(Source texts of formatted documents)
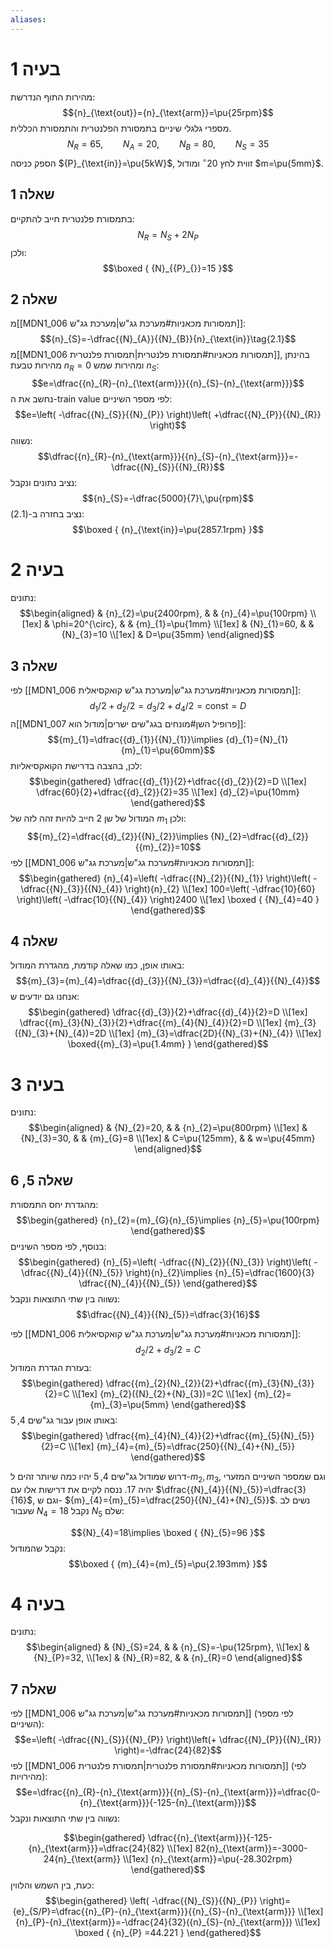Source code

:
 ```yaml
---
aliases:
---
```

# בעיה 1
מהירות התוף הנדרשת:
$${n}_{\text{out}}={n}_{\text{arm}}=\pu{25rpm}$$
מספרי גלגלי שיניים בתמסורת הפלנטרית והתמסורת הכללית.
$${N}_{R}=65,\qquad {N}_{A}=20,\qquad {N}_{B}=80,\qquad {N}_{S}=35$$
הספק כניסה ${P}_{\text{in}}=\pu{5kW}$, זווית לחץ $20^{\circ}$ ומודול $m=\pu{5mm}$.

## שאלה 1
בתמסורת פלנטרית חייב להתקיים:
$${N}_{R}={N}_{S}+2{N}_{P}$$
ולכן:
$$\boxed {
{N}_{{P}_{}}=15
 }$$
## שאלה 2
 מ[[MDN1_006 תמסורות מכאניות#מערכת גג"ש|מערכת גג"ש]]:
 $${n}_{S}=-\dfrac{{N}_{A}}{{N}_{B}}{n}_{\text{in}}\tag{2.1}$$
 מ[[MDN1_006 תמסורות מכאניות#תמסורת פלנטרית|תמסורת פלנטרית]], בהינתן מהירות טבעת ${n}_{R}=0$ ומהירות שמש ${n}_{S}$:
 $$e=\dfrac{{n}_{R}-{n}_{\text{arm}}}{{n}_{S}-{n}_{\text{arm}}}$$
 נחשב את ה-train value לפי מספר השיניים:
 $$e=\left( -\dfrac{{N}_{S}}{{N}_{P}} \right)\left( +\dfrac{{N}_{P}}{{N}_{R}} \right)$$
 נשווה:
 $$\dfrac{{n}_{R}-{n}_{\text{arm}}}{{n}_{S}-{n}_{\text{arm}}}=-\dfrac{{N}_{S}}{{N}_{R}}$$
 נציב נתונים ונקבל:
 $${n}_{S}=-\dfrac{5000}{7}\,\pu{rpm}$$
 נציב בחזרה ב-$(\text{2.1})$:
 $$\boxed {
{n}_{\text{in}}=\pu{2857.1rpm}
 }$$
# בעיה 2
נתונים:
$$\begin{aligned}
 & {n}_{2}=\pu{2400rpm}, &  & {n}_{4}=\pu{100rpm} \\[1ex]
 & \phi=20^{\circ}, &  & {m}_{1}=\pu{1mm}  \\[1ex]
 & {N}_{1}=60, &  & {N}_{3}=10 \\[1ex]
 & D=\pu{35mm}
\end{aligned}$$
## שאלה 3
לפי [[MDN1_006 תמסורות מכאניות#מערכת גג"ש|מערכת גג"ש קואקסיאלית]]:
$${d}_{1}/2+{d}_{2}/2={d}_{3}/2+{d}_{4}/2=\text{const} =D$$
ה[[MDN1_007 פרופיל השן#מונחים בגג"שים ישרים|מודול הוא]]:
$${m}_{1}=\dfrac{{d}_{1}}{{N}_{1}}\implies {d}_{1}={N}_{1}{m}_{1}=\pu{60mm}$$
לכן, בהצבה בדרישת הקואקסיאליות:
$$\begin{gathered}
\dfrac{{d}_{1}}{2}+\dfrac{{d}_{2}}{2}=D \\[1ex]
\dfrac{60}{2}+\dfrac{{d}_{2}}{2}=35 \\[1ex]
{d}_{2}=\pu{10mm}
\end{gathered}$$
המודול של שן $2$ חייב להיות זהה לזה של ${m}_{1}$ ולכן:
$${m}_{2}=\dfrac{{d}_{2}}{{N}_{2}}\implies {N}_{2}=\dfrac{{d}_{2}}{{m}_{2}}=10$$
לפי [[MDN1_006 תמסורות מכאניות#מערכת גג"ש|מערכת גג"ש]]:
$$\begin{gathered}
{n}_{4}=\left( -\dfrac{{N}_{2}}{{N}_{1}} \right)\left( -\dfrac{{N}_{3}}{{N}_{4}} \right){n}_{2} \\[1ex]
100=\left( -\dfrac{10}{60} \right)\left( -\dfrac{10}{{N}_{4}} \right)2400 \\[1ex]
\boxed {
{N}_{4}=40
 }
\end{gathered}$$

## שאלה 4
באותו אופן, כמו שאלה קודמת, מהגדרת המודול:
$${m}_{3}={m}_{4}=\dfrac{{d}_{3}}{{N}_{3}}=\dfrac{{d}_{4}}{{N}_{4}}$$
אנחנו גם יודעים ש:
$$\begin{gathered}
\dfrac{{d}_{3}}{2}+\dfrac{{d}_{4}}{2}=D \\[1ex]
\dfrac{{m}_{3}{N}_{3}}{2}+\dfrac{{m}_{4}{N}_{4}}{2}=D \\[1ex]
{m}_{3}({N}_{3}+{N}_{4})=2D \\[1ex]
{m}_{3}=\dfrac{2D}{{N}_{3}+{N}_{4}} \\[1ex]
\boxed{{m}_{3}=\pu{1.4mm} }
\end{gathered}$$

# בעיה 3
נתונים:
$$\begin{aligned}
 & {N}_{2}=20, &  & {n}_{2}=\pu{800rpm} \\[1ex]
 & {N}_{3}=30, &  & {m}_{G}=8 \\[1ex]
 & C=\pu{125mm}, &  & w=\pu{45mm}
\end{aligned}$$
## שאלה 5, 6
מהגדרת יחס התמסורת:
$$\begin{gathered}
{n}_{2}={m}_{G}{n}_{5}\implies {n}_{5}=\pu{100rpm}
\end{gathered}$$
בנוסף, לפי מספר השיניים:
$$\begin{gathered}
{n}_{5}=\left( -\dfrac{{N}_{2}}{{N}_{3}} \right)\left( -\dfrac{{N}_{4}}{{N}_{5}} \right){n}_{2}\implies {n}_{5}=\dfrac{1600}{3} \dfrac{{N}_{4}}{{N}_{5}}
\end{gathered}$$
נשווה בין שתי התוצאות ונקבל:
$$\dfrac{{N}_{4}}{{N}_{5}}=\dfrac{3}{16}$$

לפי [[MDN1_006 תמסורות מכאניות#מערכת גג"ש|מערכת גג"ש קואקסיאלית]]:
$${d}_{2}/2+{d}_{3}/2=C$$
בעזרת הגדרת המודול:
$$\begin{gathered}
\dfrac{{m}_{2}{N}_{2}}{2}+\dfrac{{m}_{3}{N}_{3}}{2}=C \\[1ex]
{m}_{2}({N}_{2}+{N}_{3})=2C \\[1ex]
{m}_{2}={m}_{3}=\pu{5mm}
\end{gathered}$$
באותו אופן עבור גג"שים $4,5$:
$$\begin{gathered}
\dfrac{{m}_{4}{N}_{4}}{2}+\dfrac{{m}_{5}{N}_{5}}{2}=C \\[1ex]
{m}_{4}={m}_{5}=\dfrac{250}{{N}_{4}+{N}_{5}}
\end{gathered}$$

דרוש שמודול גג"שים $4,5$ יהיו כמה שיותר זהים ל-${m}_{2},{m}_{3}$, וגם שמספר השיניים המזערי יהיה $17$. ננסה לקיים את דרישות אלו עם $\dfrac{{N}_{4}}{{N}_{5}}=\dfrac{3}{16}$, וגם ש- ${m}_{4}={m}_{5}=\dfrac{250}{{N}_{4}+{N}_{5}}$. נשים לב שעבור ${N}_{4}=18$ נקבל ${N}_{5}$ שלם:

$${N}_{4}=18\implies \boxed {
{N}_{5}=96
 }$$
נקבל שהמודול:
$$\boxed {
{m}_{4}={m}_{5}=\pu{2.193mm}
 }$$

# בעיה 4

נתונים:
$$\begin{aligned}
 & {N}_{S}=24, &  & {n}_{S}=-\pu{125rpm}, \\[1ex]
 & {N}_{P}=32, \\[1ex]
 & {N}_{R}=82, &  & {n}_{R}=0
\end{aligned}$$

## שאלה 7
לפי [[MDN1_006 תמסורות מכאניות#מערכת גג"ש|מערכת גג"ש]] (לפי מספר השיניים):
$$e=\left( -\dfrac{{N}_{S}}{{N}_{P}} \right)\left(+ \dfrac{{N}_{P}}{{N}_{R}} \right)=-\dfrac{24}{82}$$
לפי [[MDN1_006 תמסורות מכאניות#תמסורת פלנטרית|תמסורת פלנטרית]] (לפי מהירויות):
$$e=\dfrac{{n}_{R}-{n}_{\text{arm}}}{{n}_{S}-{n}_{\text{arm}}}=\dfrac{0-{n}_{\text{arm}}}{-125-{n}_{\text{arm}}}$$
נשווה בין שתי התוצאות ונקבל:

$$\begin{gathered}
\dfrac{{n}_{\text{arm}}}{-125-{n}_{\text{arm}}}=\dfrac{24}{82} \\[1ex]
82{n}_{\text{arm}}=-3000-24{n}_{\text{arm}} \\[1ex]
{n}_{\text{arm}}=\pu{-28.302rpm}
\end{gathered}$$
כעת, בין השמש והלווין:
$$\begin{gathered}
\left( -\dfrac{{N}_{S}}{{N}_{P}} \right)={e}_{S/P}=\dfrac{{n}_{P}-{n}_{\text{arm}}}{{n}_{S}-{n}_{\text{arm}}} \\[1ex]
{n}_{P}-{n}_{\text{arm}}=-\dfrac{24}{32}({n}_{S}-{n}_{\text{arm}}) \\[1ex]
\boxed {
{n}_{P} =44.221 
 }
\end{gathered}$$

> _Work request_: Lines containing the string "באותו" are the ones to copy from the entries above.

> _Answer to the exercise_:
באותו אופן, כמו שאלה קודמת, מהגדרת המודול:
באותו אופן עבור גג"שים $4,5$:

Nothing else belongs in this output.